Mas foi através dessas obras que o pensamento aristotélico teve um profundo impacto na Idade Média, perdurando até ao Renascimento. Além disso, o saber de Aristóteles era de tal forma avançado que, só no século passado, foi possível confirmar a precisão de algumas das suas observações biológicas e, em pleno século XXI, todos os aspectos da sua filosofia continuam a ser alvo de estudos académicos.

384 a.C. - Aristóteles nasce em Estagira, antiga cidade da Macedónia.
367 a.C. - Em Atenas, entra para a Academia de Platão.
356 a.C. - Nasce Alexandre Magno, filho de Filipe da Macedónia.
347 a.C. - Após a morte de Platão, viaja para Assos (actualmente na Turquia), acompanhado por Xenócrates. Torna-se conselheiro de Hermias de Atarneu e, posteriormente, casa com a sua filha (ou sobrinha), Pitia. Funda ainda uma escola científica.
344 a.C. - Muda-se para Mitilene, capital de Lesbos, onde desenvolve investigações botânicas e zoológicas com Teofrasto.
343 a.C. - É nomeado preceptor de Alexandre Magno e instala-se em Pella, capital do reino da Macedónia.
335 a.C. - Regressa a Atenas e funda o Liceu (ou Peripatos). Durante 12 anos, ensina as suas teorias, já distantes dos ensinamentos de Platão. Alexandre Magno sucede ao pai assassinado.
323 a.C. - Perante a morte inesperada de Alexandre Magno e a revolta em Atenas, foge para Calcis, em Eubéia. Teofrasto ocupa o seu lugar à frente do Liceu.
322 a.C. - Morte de Aristóteles.
"Pode dizer-se que cada homem em particular e todos em conjunto têm um fim em vista, tanto no que escolhem fazer como no que evitam. Este fim é, em suma, a felicidade e as suas partes (...). De facto, deve fazer-se o que proporciona a felicidade ou alguma das suas partes, o que a aumenta e não diminui; mas não se deve fazer o que a destrói ou impede, ou produz os seus contrários.

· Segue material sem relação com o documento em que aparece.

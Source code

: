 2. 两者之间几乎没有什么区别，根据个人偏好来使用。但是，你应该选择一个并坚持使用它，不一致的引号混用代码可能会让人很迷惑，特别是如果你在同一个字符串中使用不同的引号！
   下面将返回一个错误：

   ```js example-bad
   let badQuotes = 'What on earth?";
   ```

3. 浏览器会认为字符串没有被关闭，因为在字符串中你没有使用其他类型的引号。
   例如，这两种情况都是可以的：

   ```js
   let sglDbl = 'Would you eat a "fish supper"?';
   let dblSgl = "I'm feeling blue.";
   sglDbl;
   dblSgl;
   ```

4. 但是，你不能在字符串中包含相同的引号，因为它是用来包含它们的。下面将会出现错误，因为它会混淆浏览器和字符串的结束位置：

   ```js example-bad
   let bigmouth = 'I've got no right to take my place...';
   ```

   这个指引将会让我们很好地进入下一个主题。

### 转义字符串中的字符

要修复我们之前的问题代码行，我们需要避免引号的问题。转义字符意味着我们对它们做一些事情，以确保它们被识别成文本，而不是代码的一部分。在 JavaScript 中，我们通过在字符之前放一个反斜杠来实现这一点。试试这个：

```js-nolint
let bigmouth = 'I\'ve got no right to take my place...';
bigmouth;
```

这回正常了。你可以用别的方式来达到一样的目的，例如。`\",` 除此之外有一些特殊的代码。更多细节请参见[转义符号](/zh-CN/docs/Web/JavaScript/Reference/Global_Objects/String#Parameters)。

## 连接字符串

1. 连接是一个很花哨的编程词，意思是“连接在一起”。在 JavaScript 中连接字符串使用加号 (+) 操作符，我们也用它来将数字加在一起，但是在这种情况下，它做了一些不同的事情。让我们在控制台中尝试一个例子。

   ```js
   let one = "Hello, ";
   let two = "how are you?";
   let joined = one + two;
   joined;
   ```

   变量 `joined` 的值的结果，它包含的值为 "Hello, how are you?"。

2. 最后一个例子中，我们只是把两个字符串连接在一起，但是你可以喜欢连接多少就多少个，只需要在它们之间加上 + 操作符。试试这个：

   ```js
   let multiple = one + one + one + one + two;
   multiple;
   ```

Seja, pois, a felicidade o viver bem combinado com a virtude, ou a auto-suficiência na vida, ou a vida mais agradável com segurança, ou a pujança de bens materiais e dos corpos juntamente com a faculdade de os conservar e usar; pois praticamente todos concordam que a felicidade é uma ou várias destas coisas.
Ora, se tal é a natureza da felicidade, é necessário que as suas partes sejam a nobreza, muitos amigos, bons amigos, a riqueza, bons filhos, muitos filhos, uma boa velhice; também as virtudes do corpo como a saúde, a beleza, o vigor, a estatura, a força para a luta; a reputação, a honra, a boa sorte, e a virtude [ou também as suas partes: a prudência, a coragem, a justiça e a temperança]. Com efeito, uma pessoa seria inteiramente auto-suficiente se possuísse os bens internos e externos, pois fora destes não há outros. Os bens internos são os da alma e os do corpo; os externos são a nobreza, os amigos, o dinheiro e a honra. Cremos, contudo, que a estes se devem acrescentar certas capacidades e boa sorte, pois assim a vida será muito mais segura."